__TASK ITEM__. Whenever a line below holds the word "folder", count it; please give only the final number.

__RAW DATA__.
- Opening Delimiter -

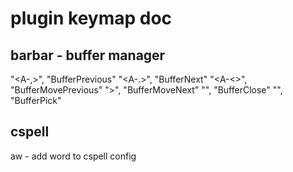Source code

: # plugin keymap doc

## barbar - buffer manager

"<A-,>", "<cmd>BufferPrevious<CR>"
"<A-.>", "<cmd>BufferNext<CR>"
"<A-<>", "<cmd>BufferMovePrevious<CR>"
"<A->>", "<cmd>BufferMoveNext<CR>"
"<A-c>", "<cmd>BufferClose<CR>"
"<A-f>", "<cmd>BufferPick<CR>"

## cspell

<Leader>aw - add word to cspell config
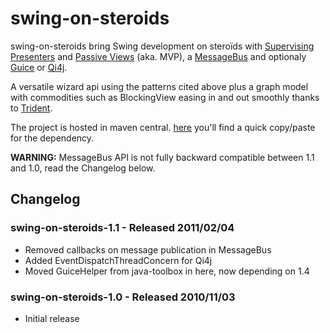 swing-on-steroids
=================

swing-on-steroids bring Swing development on steroïds with [Supervising Presenters](http://martinfowler.com/eaaDev/SupervisingPresenter.html) and [Passive Views](http://martinfowler.com/eaaDev/PassiveScreen.html) (aka. MVP), a [MessageBus](http://martinfowler.com/eaaDev/EventCollaboration.html) and optionaly [Guice](http://code.google.com/p/google-guice/) or [Qi4j](http://qi4j.org).

A versatile wizard api using the patterns cited above plus a graph model with commodities such as BlockingView easing in and out smoothly thanks to [Trident](http://kenai.com/projects/trident).

The project is hosted in maven central.
[here](http://mavencentral.sonatype.com/#search|ga|1|swing-on-steroids) you'll find a quick copy/paste for the dependency.

**WARNING:** MessageBus API is not fully backward compatible between 1.1 and 1.0, read the Changelog below.

Changelog
---------

### swing-on-steroids-1.1 - Released 2011/02/04

- Removed callbacks on message publication in MessageBus
- Added EventDispatchThreadConcern for Qi4j
- Moved GuiceHelper from java-toolbox in here, now depending on 1.4

### swing-on-steroids-1.0 - Released 2010/11/03

- Initial release


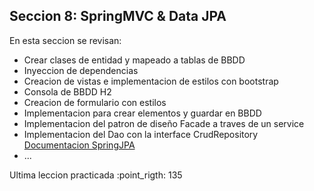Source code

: ## Seccion 8: SpringMVC & Data JPA

En esta seccion se revisan:
- Crear clases de entidad y mapeado a tablas de BBDD
- Inyeccion de dependencias
- Creacion de vistas e implementacion de estilos con bootstrap
- Consola de BBDD H2
- Creacion de formulario con estilos
- Implementacion para crear elementos y guardar en BBDD
- Implementacion del patron de diseño Facade a traves de un service
- Implementacion del Dao con la interface CrudRepository [Documentacion SpringJPA](https://spring.io/projects/spring-data-jpa#learn)
- ... 

Ultima leccion practicada :point_rigth: 135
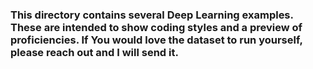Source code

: ### This directory contains several Deep Learning examples. These are intended to show coding styles and a preview of proficiencies. If You would love the dataset to run yourself, please reach out and I will send it. 
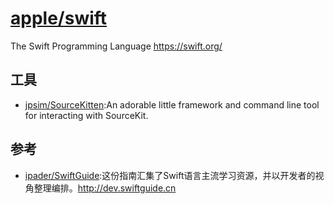 # [apple/swift](https://github.com/apple/swift)

The Swift Programming Language https://swift.org/

## 工具

* [jpsim/SourceKitten](https://github.com/jpsim/SourceKitten):An adorable little framework and command line tool for interacting with SourceKit.


## 参考

* [ipader/SwiftGuide](https://github.com/ipader/SwiftGuide):这份指南汇集了Swift语言主流学习资源，并以开发者的视角整理编排。http://dev.swiftguide.cn
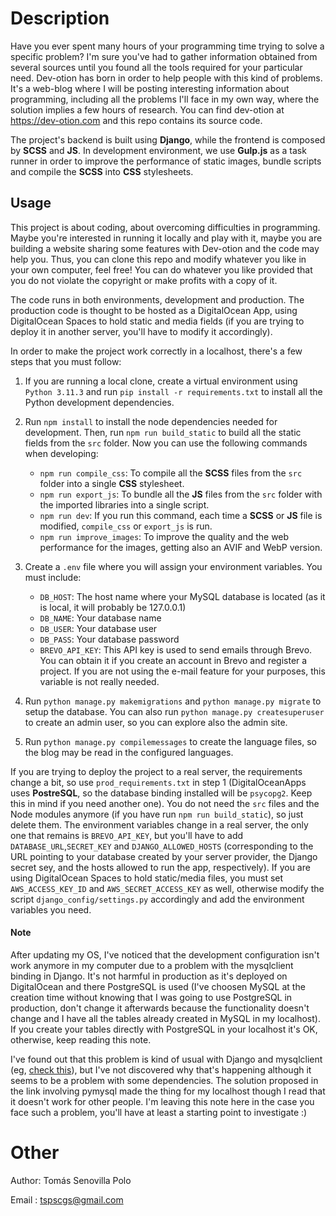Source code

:# Description

Have you ever spent many hours of your programming time trying to solve a specific problem? I'm sure you've had to gather information obtained from several sources until you found all the tools required for your particular need. Dev-otion has born in order to help people with this kind of problems. It's a web-blog where I will be posting interesting information about programming, including all the problems I'll face in my own way, where the solution implies a few hours of research. You can find dev-otion at https://dev-otion.com and this repo contains its source code.

The project's backend is built using **Django**, while the frontend is composed by **SCSS** and **JS**. In development environment, we use **Gulp.js** as a task runner in order to improve the performance of static images, bundle scripts and compile the **SCSS** into **CSS** stylesheets.

## Usage

This project is about coding, about overcoming difficulties in programming. Maybe you're interested in running it locally and play with it, maybe you are building a website sharing some features with Dev-otion and the code may help you. Thus, you can clone this repo and modify whatever you like in your own computer, feel free! You can do whatever you like provided that you do not violate the copyright or make profits with a copy of it.

The code runs in both environments, development and production. The production code is thought to be hosted as a DigitalOcean App, using DigitalOcean Spaces to hold static and media fields (if you are trying to deploy it in another server, you'll have to modify it accordingly). 

In order to make the project work correctly in a localhost, there's a few steps that you must follow:

1. If you are running a local clone, create a virtual environment using `Python 3.11.3` and run `pip install -r requirements.txt` to install all the Python development dependencies. 

2. Run `npm install` to install the node dependencies needed for development. Then, run `npm run build_static` to build all the static fields from the `src` folder. Now you can use the following commands when developing:

    - `npm run compile_css`: To compile all the **SCSS** files from the `src` folder into a single **CSS** stylesheet.
    - `npm run export_js`: To bundle all the **JS** files from the `src` folder with the imported libraries into a single script.
    - `npm run dev`: If you run this command, each time a **SCSS** or **JS** file is modified, `compile_css` or `export_js` is run.
    - `npm run improve_images`: To improve the quality and the web performance for the images, getting also an AVIF and WebP version.

3. Create a `.env` file where you will assign your environment variables. You must include:

    - `DB_HOST`: The host name where your MySQL database is located (as it is local, it will probably be 127.0.0.1)
    - `DB_NAME`: Your database name
    - `DB_USER`: Your database user
    - `DB_PASS`: Your database password
    - `BREVO_API_KEY`: This API key is used to send emails through Brevo. You can obtain it if you create an account in Brevo and register a project. If you are not using the e-mail feature for your purposes, this variable is not really needed.

4. Run `python manage.py makemigrations` and `python manage.py migrate` to setup the database. You can also run `python manage.py createsuperuser` to create an admin user, so you can explore also the admin site.

5. Run `python manage.py compilemessages` to create the language files, so the blog may be read in the configured languages.

If you are trying to deploy the project to a real server, the requirements change a bit, so use `prod_requirements.txt` in step 1 (DigitalOceanApps uses **PostreSQL**, so the database binding installed will be `psycopg2`. Keep this in mind if you need another one). You do not need the `src` files and the Node modules anymore (if you have run `npm run build_static`), so just delete them. The environment variables change in a real server, the only one that remains is `BREVO_API_KEY`, but you'll have to add `DATABASE_URL`,`SECRET_KEY` and `DJANGO_ALLOWED_HOSTS` (corresponding to the URL pointing to your database created by your server provider, the Django secret sey, and the hosts allowed to run the app, respectively). If you are using DigitalOcean Spaces to hold static/media files, you must set `AWS_ACCESS_KEY_ID` and `AWS_SECRET_ACCESS_KEY` as well, otherwise modify the script `django_config/settings.py` accordingly and add the environment variables you need.

#### Note

After updating my OS, I've noticed that the development configuration isn't work anymore in my computer due to a problem with the mysqlclient binding in Django. It's not harmful in production as it's deployed on DigitalOcean and there PostgreSQL is used (I've choosen MySQL at the creation time without knowing that I was going to use PostgreSQL in production, don't change it afterwards because the functionality doesn't change and I have all the tables already created in MySQL in my localhost). If you create your tables directly with PostgreSQL in your localhost it's OK, otherwise, keep reading this note. 

I've found out that this problem is kind of usual with Django and mysqlclient (eg, [check this](https://stackoverflow.com/questions/46902357/error-loading-mysqldb-module-did-you-install-mysqlclient-or-mysql-python)), but I've not discovered why that's happening although it seems to be a problem with some dependencies. The solution proposed in the link involving pymysql made the thing for my localhost though I read that it doesn't work for other people. I'm leaving this note here in the case you face such a problem, you'll have at least a starting point to investigate :)

Other
=====

Author: Tomás Senovilla Polo

Email : tspscgs@gmail.com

- Closing Delimiter -

__SOLUTION TO THE EXERCISE__. 3